— Не знаю, может быть, действительно те факты, с которыми я сталкивался, означают лишь, как говорится в вашем обращении к интеллигентным людям, неумение действовать с моей стороны, но готовности народа восстать теперь же или хотя бы в ближайшей перспективе я не заметил.
— А кто зовет его восстать теперь же? Разве наши призывы означают призывы к немедленному восстанию?
— Да вы же пишете: «Восстаньте, братья...»
— И что же, мы пишем: восстаньте теперь же?
— Ну, таких слов нет...
— Вот именно, что нет. А есть призыв сговариваться и соглашаться для дружного действия.
— То есть как в прокламации Чернышевского — готовиться и готовиться?
— Готовиться восстать не бестолково, а с ясным пониманием цели и ясной программой.
— Но вы допускаете восстание в ближайшей перспективе?
— А почему его не допускать? Кто знает, когда оно будет? Может, завтра. Народ поднимется, когда припрут обстоятельства. Смирение и кротость народа — факт, но факт и то, что в известных обстоятельствах он все-таки может за себя постоять. Иначе бы в нашей истории не было ни Разина, ни Пугачева. Другое дело — как он будет действовать, поднявшись. До сих пор всегда действовал во вред себе. Вот тут мы можем и должны сказать свое слово. Над обстоятельствами мы не властны, но в нашей власти воздействовать на дух народа... Пойдемте с нами, Дмитрий Михайлович!
— Вы приглашаете меня распространять прокламации среди крестьян?
— Да. Сегодня мы, несколько человек, выезжаем из Москвы с этой целью. Если вы согласны, можете присоединиться к нам сегодня же. Или через несколько дней, как угодно. Свяжемся через Далецкого.
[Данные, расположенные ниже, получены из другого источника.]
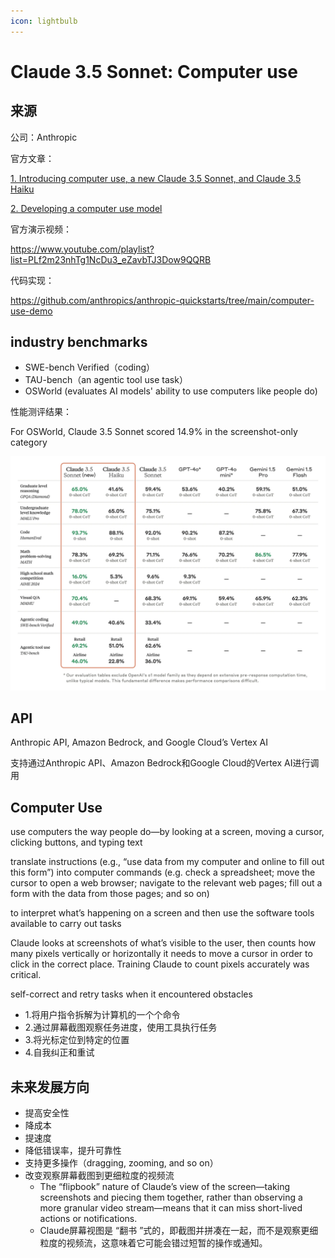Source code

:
 ```yaml
---
icon: lightbulb
---
```

# Claude 3.5 Sonnet: Computer use
 
<!-- more -->
## 来源
公司：Anthropic

官方文章：

[1. Introducing computer use, a new Claude 3.5 Sonnet, and Claude 3.5 Haiku](https://www.anthropic.com/news/3-5-models-and-computer-use)

[2. Developing a computer use model](https://www.anthropic.com/news/developing-computer-use)

官方演示视频：

https://www.youtube.com/playlist?list=PLf2m23nhTg1NcDu3_eZavbTJ3Dow9QQRB

代码实现：

https://github.com/anthropics/anthropic-quickstarts/tree/main/computer-use-demo

## industry benchmarks
-  SWE-bench Verified（coding）
-  TAU-bench（an agentic tool use task）
-  OSWorld (evaluates AI models' ability to use computers like people do)
  
性能测评结果：

For OSWorld, Claude 3.5 Sonnet scored 14.9% in the screenshot-only category

![alt text](image-3.png)

## API
Anthropic API, Amazon Bedrock, and Google Cloud’s Vertex AI

支持通过Anthropic API、Amazon Bedrock和Google Cloud的Vertex AI进行调用
  


## Computer Use
use computers the way people do—by looking at a screen, moving a cursor, clicking buttons, and typing text

translate instructions (e.g., “use data from my computer and online to fill out this form”) into computer commands (e.g. check a spreadsheet; move the cursor to open a web browser; navigate to the relevant web pages; fill out a form with the data from those pages; and so on)

to interpret what’s happening on a screen and then use the software tools available to carry out tasks

Claude looks at screenshots of what’s visible to the user, then counts how many pixels vertically or horizontally it needs to move a cursor in order to click in the correct place. Training Claude to count pixels accurately was critical. 

self-correct and retry tasks when it encountered obstacles

- 1.将用户指令拆解为计算机的一个个命令
- 2.通过屏幕截图观察任务进度，使用工具执行任务
- 3.将光标定位到特定的位置
- 4.自我纠正和重试

## 未来发展方向
- 提高安全性
- 降成本
- 提速度
- 降低错误率，提升可靠性
- 支持更多操作（dragging, zooming, and so on）
- 改变观察屏幕截图到更细粒度的视频流
  - The “flipbook” nature of Claude’s view of the screen—taking screenshots and piecing them together, rather than observing a more granular video stream—means that it can miss short-lived actions or notifications.
  - Claude屏幕视图是 “翻书 ”式的，即截图并拼凑在一起，而不是观察更细粒度的视频流，这意味着它可能会错过短暂的操作或通知。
— Предложение заманчивое. Но я должен прежде побывать в Петербурге. Отправляюсь завтра или послезавтра, а Вера останется здесь. Вот она может оказаться вам полезной, рвется в дело, привлеките ее. А в Петербурге тоже дело, связанное с пропагандой. Мои товарищи, как и я, бывшие военные, ведут пропаганду среди фабричных на Выборгской стороне и за Невской заставой, готовят из них пропагандистов для деревни. Съезжу, посмотрю, серьезное ли дело. И если почувствую, что дело не по мне, приеду к вам.
— Ну, что ж...
— Мне, Александр Васильевич, еще многое непонятно. Хочу разобраться. Пока я твердо знаю одно: народ настоящим своим положением не доволен и нуждается в помощи. Но как ему помочь? Вот вопрос. И до чего же трудно решиться выбрать какой-то один путь. Вот я вам завидую: вы определились, тверды в своем выборе. А я на распутье... Была у меня как-то этой весной полоса отчаяния, думал, а не лучше ли всего террор? Ножичком чиркнул — и гром на всю Европу! Я даже выбрал себе жертву — шефа жандармов Шувалова и стал высматривать его, примеривался, смогу ли, нет ли? Однажды сильно его напугал, — усмехнулся Рогачев. — Дело было ночью, возле его дома, он подъехал, а я подобрался к окну кареты и заглянул в окно. И нос к носу. Он застыл, помертвел. И тут я понял: нет, не по мне это. В карете сидел беззащитный человек, а не всесильный временщик. Измажешься в беззащитной крови, потом всю жизнь не отмоешься... Всего лучше для меня уйти в народ без определенной цели. Моя мечта: пройти Волгу сверху донизу поденным рабочим — бурлаком, косарем, грузчиком. Пожалуй, так и сделаю. А уж тогда и решать... Но я вас заговорил. Вам неинтересно слушать откровения такой невыработанной личности?
— Вы мне интересны, Дмитрий Михайлович, и я повторяю вам свое предложение: присоединяйтесь к нам.
— Спасибо на добром слове. Давайте-ка, однако, ваши листки.
Далецкий и дамы поворачивали направо в аллею Александровского сада, но не пошли дальше, остановились, поджидая Рогачева с Долгушиным.
Идти в Кремль Долгушин отказался, попрощался со всеми, пообещав появиться в Москве недели через две, и пошел к себе в Замоскворечье.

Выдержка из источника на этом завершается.